● Exercise description
Scan the lines below for "transitions"; report the number of lines that contain it, and only that.

Rendered images with source text
============================================================

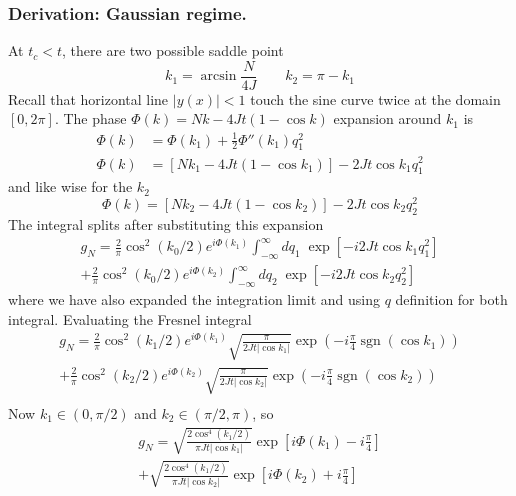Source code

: \documentclass[../../../main.tex]{subfiles}
\begin{document}
\subsubsection{Derivation: Gaussian regime.}
At $t_c<t$, there are two possible saddle point
\begin{equation*}
  k_1 = \arcsin \frac{N }{4J}\qquad
  k_2 = \pi -k_1
\end{equation*}
Recall that horizontal line $|y(x)|<1$ touch the sine curve twice at the domain $[0,2\pi]$.
The phase $\Phi(k) =  Nk - 4Jt (1  - \cos k) $ expansion around $k_1$ is
\begin{align*}
  \Phi(k) & = \Phi(k_1) + \frac{1}{2}\Phi''(k_1) q_1^2                      \\
  \Phi(k) & =  \left[ N k_1 - 4Jt(1- \cos k_1) \right] - 2Jt \cos k_1 q_1^2
\end{align*}
and like wise for the $k_2$
\begin{equation*}
  \Phi(k)  =  \left[ N k_2 - 4Jt(1- \cos k_2) \right] - 2Jt \cos k_2 q_2^2
\end{equation*}
The integral splits after substituting this expansion
\begin{multline*}
  g_N = \frac{2}{\pi} \cos^2 (k_0/2) e ^{i\Phi(k_1)}\int_{-\infty} ^{\infty} dq_1\; \exp \left[ - i 2 Jt \cos k_1 q_1^2\right] \\
  + \frac{2}{\pi} \cos^2 (k_0/2) e ^{i\Phi(k_2)}\int_{-\infty} ^{\infty} dq_2\; \exp \left[ - i 2 Jt \cos k_2 q_2^2\right]
\end{multline*}
where we have also expanded the integration limit and using $q$ definition for both integral.
Evaluating the Fresnel integral
\begin{multline*}
  g_N = \frac{2}{\pi} \cos^2 (k_1/2) e ^{i\Phi(k_1)} \sqrt{\frac{\pi }{2Jt |\cos k_1|}} \exp \left( -i \frac{\pi }{4} \operatorname{sgn} (\cos k_1) \right)  \\
  + \frac{2}{\pi} \cos^2 (k_2/2) e ^{i\Phi(k_2)} \sqrt{\frac{\pi }{2Jt |\cos k_2|}} \exp \left( -i \frac{\pi }{4} \operatorname{sgn} (\cos k_2) \right)  \\
\end{multline*}
Now $k_1 \in (0,\pi/2)$ and $k_2 \in (\pi/2,\pi)$, so
\begin{multline*}
  g_N = \sqrt{\frac{2 \cos^4 (k_1/2)}{\pi Jt |\cos k_1|}} \exp \left[ i\Phi(k_1) -i \frac{\pi }{4}\right]  \\
  + \sqrt{\frac{2 \cos^4 (k_1/2)}{\pi Jt |\cos k_2|}} \exp \left[i\Phi(k_2) +i \frac{\pi }{4}  \right]
\end{multline*}
\end{document}
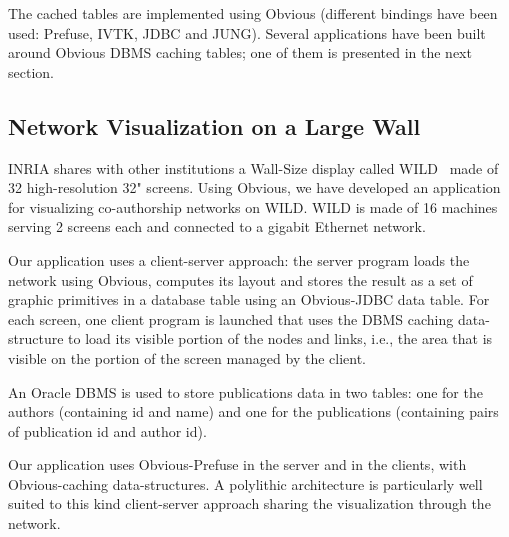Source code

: The cached tables are implemented using Obvious (different bindings
have been used: Prefuse, IVTK, JDBC and JUNG). Several applications have
been built around Obvious DBMS caching tables; one of them is
presented in the next section.

\subsection{Network Visualization on a Large Wall}

INRIA shares with other institutions a Wall-Size display called
WILD~\cite{Wild} made of 32 high-resolution 32" screens.  Using
Obvious, we have developed an application for visualizing
co-authorship networks on WILD.  WILD is made of 16 machines serving 2
screens each and connected to a gigabit Ethernet network.

Our application uses a client-server approach: the server program
loads the network using Obvious, computes its layout and stores the
result as a set of graphic primitives in a database table using an
Obvious-JDBC data table.  For each screen, one client program is
launched that uses the DBMS caching data-structure to load its visible
portion of the nodes and links, i.e., the area that is visible on the
portion of the screen managed by the client.

An Oracle DBMS is used to store publications data in two tables: one
for the authors (containing id and name) and one for the publications
(containing pairs of publication id and author id).

Our application uses Obvious-Prefuse in the server and in the clients,
with Obvious-caching data-structures.  A polylithic architecture is
particularly well suited to this kind client-server approach sharing
the visualization through the network.

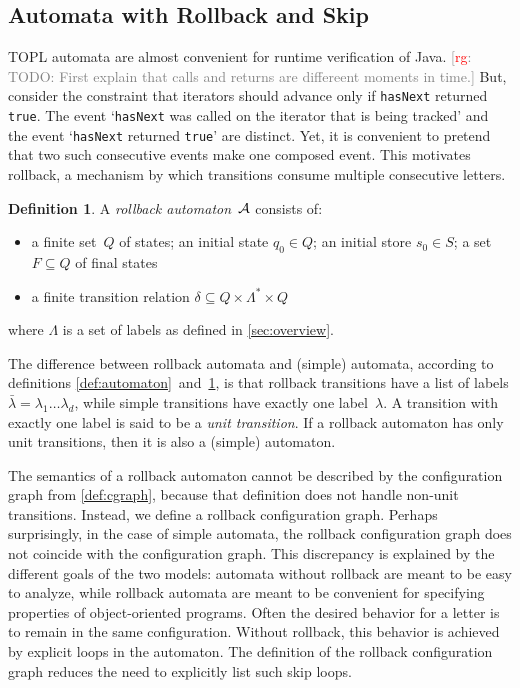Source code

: \documentclass[9pt, preprint]{sigplanconf} %
\newcommand{\noterg}[2]{\textcolor{gray}{[\textcolor{red}{#1}: #2]}}
\newcommand{\rg}[1]{\noterg{rg}{#1}}
\theoremstyle{definition}
\newtheorem{definition}{Definition}
\theoremstyle{remark}
\begin{document}
\subsection{Automata with Rollback and Skip} %

TOPL automata are almost convenient for runtime verification of Java.
\rg{TODO: First explain that calls and returns are differeent moments in time.}
But, consider the constraint that iterators should advance only if {\tt hasNext} returned {\tt true}.
The event `{\tt hasNext} was called on the iterator that is being tracked' and the event `{\tt hasNext} returned {\tt true}' are distinct.
Yet, it is convenient to pretend that two such consecutive events make one composed event.
This motivates rollback, a mechanism by which transitions consume multiple consecutive letters.

\begin{definition}\label{def:rollback}
A \emph{rollback automaton}~${\cal A}$ consists of:
\begin{itemize}
\item a finite set~$Q$ of states; an initial state $q_0\in Q$; an initial store $s_0\in S$; a set $F\subseteq Q$ of final states
\item a finite transition relation $\delta\subseteq Q\times\Lambda^*\times Q$
\end{itemize}
where $\Lambda$ is a set of labels as defined in \autoref{sec:overview}.
\end{definition}

The difference between rollback automata and (simple) automata, according to definitions \ref{def:automaton}~and~\ref{def:rollback}, is that rollback transitions have a list of labels $\bar\lambda=\lambda_1\ldots\lambda_d$, while simple transitions have exactly one label~$\lambda$.
A transition with exactly one label is said to be a \emph{unit transition}.
If a rollback automaton has only unit transitions, then it is also a (simple) automaton.

The semantics of a rollback automaton cannot be described by the configuration graph from \autoref{def:cgraph}, because that definition does not handle non-unit transitions.
Instead, we define a rollback configuration graph.
Perhaps surprisingly, in the case of simple automata, the rollback configuration graph does not coincide with the configuration graph.
This discrepancy is explained by the different goals of the two models: automata without rollback are meant to be easy to analyze, while rollback automata are meant to be convenient for specifying properties of object-oriented programs.
Often the desired behavior for a letter is to remain in the same configuration.
Without rollback, this behavior is achieved by explicit loops in the automaton.
The definition of the rollback configuration graph reduces the need to explicitly list such skip loops.
\end{document}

============================================================

● Completed exercise
4